The Idealist’s Trap: When the Enemy Becomes Too Vivid
At the heart of this divide is the nature of the Idealist. To an idealist, the world is a project to be perfected, and any obstacle to that perfection isn't just a difference of opinion, it is a moral failure.
For many on the left, this idealism creates a world where the "political enemy" becomes more vivid than the actual utopia they seek to build. When you are an idealist, the person standing in the way of your vision of the world becomes a target of negative attachment. This makes intimacy impossible; you cannot love a person whom you have cast as the primary villain in your struggle for a better world.
The Contrast of the Realist
Conversely, the "non-idealist", a position more commonly associated with the Republican perspective, doesn't view life through the lens of a "built-in" cosmic struggle.
To the realist, politics is a messy, necessary feature of human organization, but it isn't the totality of a person’s soul. This allows for a separation between a partner's ballot and their character. Because they don't see their partner as a hurdle to a perfected universe, they are free to see the human being first.
The Danger of the "Political Oath"
The most profound danger of modern political idealism is its tendency toward the anti-humanistic. A person cannot truly be ethical if they take upon themselves a political oath that they refuse to let other human beings change.

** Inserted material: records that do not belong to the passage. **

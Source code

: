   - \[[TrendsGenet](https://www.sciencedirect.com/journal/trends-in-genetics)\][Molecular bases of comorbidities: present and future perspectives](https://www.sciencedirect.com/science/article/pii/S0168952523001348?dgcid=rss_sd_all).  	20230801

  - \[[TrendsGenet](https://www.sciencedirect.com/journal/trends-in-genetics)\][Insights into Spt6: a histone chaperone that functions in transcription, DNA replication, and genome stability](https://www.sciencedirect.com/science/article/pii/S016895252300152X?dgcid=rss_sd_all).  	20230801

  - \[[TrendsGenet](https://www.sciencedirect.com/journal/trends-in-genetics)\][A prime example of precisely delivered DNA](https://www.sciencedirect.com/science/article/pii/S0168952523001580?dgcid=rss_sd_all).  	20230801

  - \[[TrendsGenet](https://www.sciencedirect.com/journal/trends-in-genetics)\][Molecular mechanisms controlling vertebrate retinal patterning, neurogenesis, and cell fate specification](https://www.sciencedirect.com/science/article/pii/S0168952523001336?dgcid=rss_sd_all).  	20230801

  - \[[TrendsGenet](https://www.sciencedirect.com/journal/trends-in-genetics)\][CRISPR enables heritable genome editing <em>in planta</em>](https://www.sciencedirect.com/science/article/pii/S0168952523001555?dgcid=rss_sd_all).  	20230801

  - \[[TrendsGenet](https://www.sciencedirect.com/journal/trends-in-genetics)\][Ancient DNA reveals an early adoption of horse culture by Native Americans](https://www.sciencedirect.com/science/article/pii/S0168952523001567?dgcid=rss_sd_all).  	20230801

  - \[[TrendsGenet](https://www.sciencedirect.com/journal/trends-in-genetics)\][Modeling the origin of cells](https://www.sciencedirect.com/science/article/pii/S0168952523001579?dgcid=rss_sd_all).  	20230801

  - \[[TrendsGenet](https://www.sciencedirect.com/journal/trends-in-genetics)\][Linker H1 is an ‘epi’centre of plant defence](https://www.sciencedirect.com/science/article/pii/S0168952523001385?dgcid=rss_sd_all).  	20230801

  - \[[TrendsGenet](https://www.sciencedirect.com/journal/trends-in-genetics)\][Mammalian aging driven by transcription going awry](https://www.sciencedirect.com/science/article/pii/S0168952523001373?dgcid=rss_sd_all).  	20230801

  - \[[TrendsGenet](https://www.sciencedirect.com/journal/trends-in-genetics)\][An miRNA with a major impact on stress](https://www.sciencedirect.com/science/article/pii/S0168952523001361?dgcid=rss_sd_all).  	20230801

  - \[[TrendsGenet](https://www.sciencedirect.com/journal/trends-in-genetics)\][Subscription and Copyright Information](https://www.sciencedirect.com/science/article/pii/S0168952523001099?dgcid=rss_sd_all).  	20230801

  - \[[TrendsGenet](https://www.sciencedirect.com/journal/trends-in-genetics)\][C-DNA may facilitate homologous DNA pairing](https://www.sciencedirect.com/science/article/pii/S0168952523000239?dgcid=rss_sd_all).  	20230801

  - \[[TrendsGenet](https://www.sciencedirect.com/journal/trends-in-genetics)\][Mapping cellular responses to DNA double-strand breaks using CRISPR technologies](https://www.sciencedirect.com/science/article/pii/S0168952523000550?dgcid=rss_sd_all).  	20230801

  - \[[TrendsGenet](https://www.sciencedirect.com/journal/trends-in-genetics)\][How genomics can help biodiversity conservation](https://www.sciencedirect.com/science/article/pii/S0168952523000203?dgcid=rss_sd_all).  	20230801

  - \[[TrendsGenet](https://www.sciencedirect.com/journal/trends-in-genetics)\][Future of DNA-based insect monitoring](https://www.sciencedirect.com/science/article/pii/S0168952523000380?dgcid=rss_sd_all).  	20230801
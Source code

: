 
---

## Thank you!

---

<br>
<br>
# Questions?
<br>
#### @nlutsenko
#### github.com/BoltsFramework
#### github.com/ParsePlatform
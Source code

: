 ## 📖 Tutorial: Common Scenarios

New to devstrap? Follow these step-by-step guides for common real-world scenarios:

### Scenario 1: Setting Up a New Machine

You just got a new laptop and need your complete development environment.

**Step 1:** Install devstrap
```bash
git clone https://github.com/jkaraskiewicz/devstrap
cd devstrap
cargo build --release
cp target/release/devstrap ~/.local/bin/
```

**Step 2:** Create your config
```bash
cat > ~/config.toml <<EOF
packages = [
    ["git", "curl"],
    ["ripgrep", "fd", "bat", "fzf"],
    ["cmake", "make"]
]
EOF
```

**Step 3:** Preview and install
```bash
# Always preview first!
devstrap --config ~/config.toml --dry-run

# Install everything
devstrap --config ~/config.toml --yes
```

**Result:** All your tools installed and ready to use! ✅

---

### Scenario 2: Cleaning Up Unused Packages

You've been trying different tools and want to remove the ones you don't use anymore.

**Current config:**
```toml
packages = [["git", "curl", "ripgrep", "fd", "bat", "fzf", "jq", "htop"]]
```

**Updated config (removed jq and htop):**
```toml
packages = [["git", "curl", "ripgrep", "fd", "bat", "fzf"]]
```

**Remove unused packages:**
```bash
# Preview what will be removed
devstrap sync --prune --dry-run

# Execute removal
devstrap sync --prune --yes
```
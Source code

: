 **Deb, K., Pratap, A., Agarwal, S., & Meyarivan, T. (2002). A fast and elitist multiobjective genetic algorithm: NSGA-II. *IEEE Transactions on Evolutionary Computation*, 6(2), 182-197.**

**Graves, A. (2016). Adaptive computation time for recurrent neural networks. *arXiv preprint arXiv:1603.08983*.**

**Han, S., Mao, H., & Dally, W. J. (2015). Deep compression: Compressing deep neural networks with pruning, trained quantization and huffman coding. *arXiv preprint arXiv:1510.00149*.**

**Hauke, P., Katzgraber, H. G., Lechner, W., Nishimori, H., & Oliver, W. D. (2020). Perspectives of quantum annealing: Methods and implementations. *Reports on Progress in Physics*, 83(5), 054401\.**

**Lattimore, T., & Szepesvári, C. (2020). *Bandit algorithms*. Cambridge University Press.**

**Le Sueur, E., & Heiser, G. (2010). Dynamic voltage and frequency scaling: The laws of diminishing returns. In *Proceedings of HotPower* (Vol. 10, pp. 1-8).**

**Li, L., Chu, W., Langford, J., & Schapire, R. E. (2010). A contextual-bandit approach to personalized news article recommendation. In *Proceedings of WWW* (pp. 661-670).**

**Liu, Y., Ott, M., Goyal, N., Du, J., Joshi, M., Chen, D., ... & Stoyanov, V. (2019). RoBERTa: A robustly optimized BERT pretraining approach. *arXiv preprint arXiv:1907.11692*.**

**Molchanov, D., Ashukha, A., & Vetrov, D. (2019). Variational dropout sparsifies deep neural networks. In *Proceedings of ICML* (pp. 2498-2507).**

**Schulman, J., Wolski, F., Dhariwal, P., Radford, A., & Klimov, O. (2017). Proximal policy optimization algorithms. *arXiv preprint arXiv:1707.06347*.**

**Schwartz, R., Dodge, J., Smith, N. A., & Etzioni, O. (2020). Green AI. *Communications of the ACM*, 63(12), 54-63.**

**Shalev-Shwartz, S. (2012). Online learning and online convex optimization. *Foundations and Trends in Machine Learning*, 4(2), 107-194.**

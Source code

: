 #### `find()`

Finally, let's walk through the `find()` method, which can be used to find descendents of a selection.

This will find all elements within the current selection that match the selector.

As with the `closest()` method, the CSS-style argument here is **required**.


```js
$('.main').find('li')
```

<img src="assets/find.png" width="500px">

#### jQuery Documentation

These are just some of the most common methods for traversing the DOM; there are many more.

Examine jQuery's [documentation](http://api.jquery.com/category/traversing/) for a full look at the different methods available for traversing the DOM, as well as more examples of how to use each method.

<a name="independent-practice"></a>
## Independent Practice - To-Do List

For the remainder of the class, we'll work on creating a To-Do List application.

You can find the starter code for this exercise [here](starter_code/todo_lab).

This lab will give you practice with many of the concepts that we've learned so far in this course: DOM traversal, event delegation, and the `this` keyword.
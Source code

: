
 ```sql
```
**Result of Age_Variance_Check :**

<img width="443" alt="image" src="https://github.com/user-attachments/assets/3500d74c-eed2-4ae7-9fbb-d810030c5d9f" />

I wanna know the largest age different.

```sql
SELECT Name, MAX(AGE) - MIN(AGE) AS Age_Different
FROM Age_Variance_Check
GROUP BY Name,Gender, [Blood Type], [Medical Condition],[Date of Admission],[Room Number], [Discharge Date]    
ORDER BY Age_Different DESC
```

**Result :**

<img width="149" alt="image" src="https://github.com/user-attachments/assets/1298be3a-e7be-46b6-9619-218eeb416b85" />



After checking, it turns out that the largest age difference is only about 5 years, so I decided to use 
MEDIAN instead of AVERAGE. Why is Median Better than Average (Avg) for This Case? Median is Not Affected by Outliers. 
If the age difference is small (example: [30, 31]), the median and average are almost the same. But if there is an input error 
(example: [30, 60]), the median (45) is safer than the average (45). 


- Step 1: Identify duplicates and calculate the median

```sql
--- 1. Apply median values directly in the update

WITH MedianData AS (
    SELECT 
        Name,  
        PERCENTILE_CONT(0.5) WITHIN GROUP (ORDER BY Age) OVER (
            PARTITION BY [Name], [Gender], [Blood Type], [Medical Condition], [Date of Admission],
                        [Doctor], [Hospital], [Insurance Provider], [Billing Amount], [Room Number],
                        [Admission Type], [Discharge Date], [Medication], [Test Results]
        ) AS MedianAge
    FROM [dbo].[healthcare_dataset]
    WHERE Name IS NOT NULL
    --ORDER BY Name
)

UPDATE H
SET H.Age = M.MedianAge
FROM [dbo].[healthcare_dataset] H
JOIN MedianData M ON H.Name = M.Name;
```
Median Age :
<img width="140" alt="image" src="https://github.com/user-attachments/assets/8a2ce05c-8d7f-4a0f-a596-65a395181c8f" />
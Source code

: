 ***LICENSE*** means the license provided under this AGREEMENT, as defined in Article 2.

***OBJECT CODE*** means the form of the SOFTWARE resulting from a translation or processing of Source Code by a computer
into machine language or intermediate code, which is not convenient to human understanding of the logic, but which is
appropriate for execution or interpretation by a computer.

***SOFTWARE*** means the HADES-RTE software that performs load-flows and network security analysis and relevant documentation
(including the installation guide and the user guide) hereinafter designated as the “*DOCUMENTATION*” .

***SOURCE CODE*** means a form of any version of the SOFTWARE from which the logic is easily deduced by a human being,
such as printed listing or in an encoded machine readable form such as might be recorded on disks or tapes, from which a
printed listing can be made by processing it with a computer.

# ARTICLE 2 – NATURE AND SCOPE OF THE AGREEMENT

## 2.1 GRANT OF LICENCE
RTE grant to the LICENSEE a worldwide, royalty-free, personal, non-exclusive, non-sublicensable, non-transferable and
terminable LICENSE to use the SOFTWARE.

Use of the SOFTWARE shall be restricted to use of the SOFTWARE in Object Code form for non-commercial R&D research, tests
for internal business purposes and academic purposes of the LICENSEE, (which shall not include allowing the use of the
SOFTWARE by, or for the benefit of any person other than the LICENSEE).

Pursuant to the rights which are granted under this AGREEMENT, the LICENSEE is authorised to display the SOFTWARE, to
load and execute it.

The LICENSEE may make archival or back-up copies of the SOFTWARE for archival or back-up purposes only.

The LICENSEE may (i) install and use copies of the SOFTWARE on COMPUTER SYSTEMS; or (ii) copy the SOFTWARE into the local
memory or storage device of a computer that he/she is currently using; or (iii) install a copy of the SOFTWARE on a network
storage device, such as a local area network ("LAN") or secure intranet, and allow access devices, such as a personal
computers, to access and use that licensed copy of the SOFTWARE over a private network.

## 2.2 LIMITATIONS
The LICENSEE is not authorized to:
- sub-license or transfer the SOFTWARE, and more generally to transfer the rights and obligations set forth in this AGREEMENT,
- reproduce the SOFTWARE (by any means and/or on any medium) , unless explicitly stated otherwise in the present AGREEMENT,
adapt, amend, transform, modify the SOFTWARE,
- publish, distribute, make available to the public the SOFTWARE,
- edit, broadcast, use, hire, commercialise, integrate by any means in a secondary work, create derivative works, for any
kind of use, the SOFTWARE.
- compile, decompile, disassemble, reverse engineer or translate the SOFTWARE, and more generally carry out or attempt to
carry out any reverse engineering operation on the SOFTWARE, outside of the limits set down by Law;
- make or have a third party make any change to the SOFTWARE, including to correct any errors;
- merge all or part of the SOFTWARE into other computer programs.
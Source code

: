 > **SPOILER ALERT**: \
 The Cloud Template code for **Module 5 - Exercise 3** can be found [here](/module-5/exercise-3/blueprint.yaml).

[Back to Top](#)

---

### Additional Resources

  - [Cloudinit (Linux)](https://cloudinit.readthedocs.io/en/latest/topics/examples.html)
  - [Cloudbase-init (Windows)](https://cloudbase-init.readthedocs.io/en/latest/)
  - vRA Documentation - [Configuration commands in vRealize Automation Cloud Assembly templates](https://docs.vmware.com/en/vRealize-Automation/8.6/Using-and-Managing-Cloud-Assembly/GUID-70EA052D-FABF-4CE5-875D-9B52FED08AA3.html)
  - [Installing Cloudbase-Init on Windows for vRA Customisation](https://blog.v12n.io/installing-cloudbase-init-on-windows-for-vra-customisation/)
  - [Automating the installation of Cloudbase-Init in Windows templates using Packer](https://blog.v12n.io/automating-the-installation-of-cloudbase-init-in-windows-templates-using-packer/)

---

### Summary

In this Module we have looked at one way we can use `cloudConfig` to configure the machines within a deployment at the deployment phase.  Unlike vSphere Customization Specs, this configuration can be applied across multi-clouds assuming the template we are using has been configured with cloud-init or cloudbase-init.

History provides us with chilling examples of this "ideology-first" mindset:
The Totalitarians: Both Nazis and Communists fell into the trap of prioritizing their "vivid version of the world" over the lives of individual people.
The Human Cost: When an ideology becomes more important than the person standing in front of you, you lose the ability to see their humanity. You see a category, a voter, or an "enemy," but never a human.
True humanism requires the flexibility to put the individual before the "oath." If we allow our political visions to become so rigid that they render us incapable of loving those who disagree with us, we have already lost the moral high ground.
To win against "evil," we must be careful not to become what we hate, people who value a "vivid world" more than the living, breathing humans currently inhabiting it.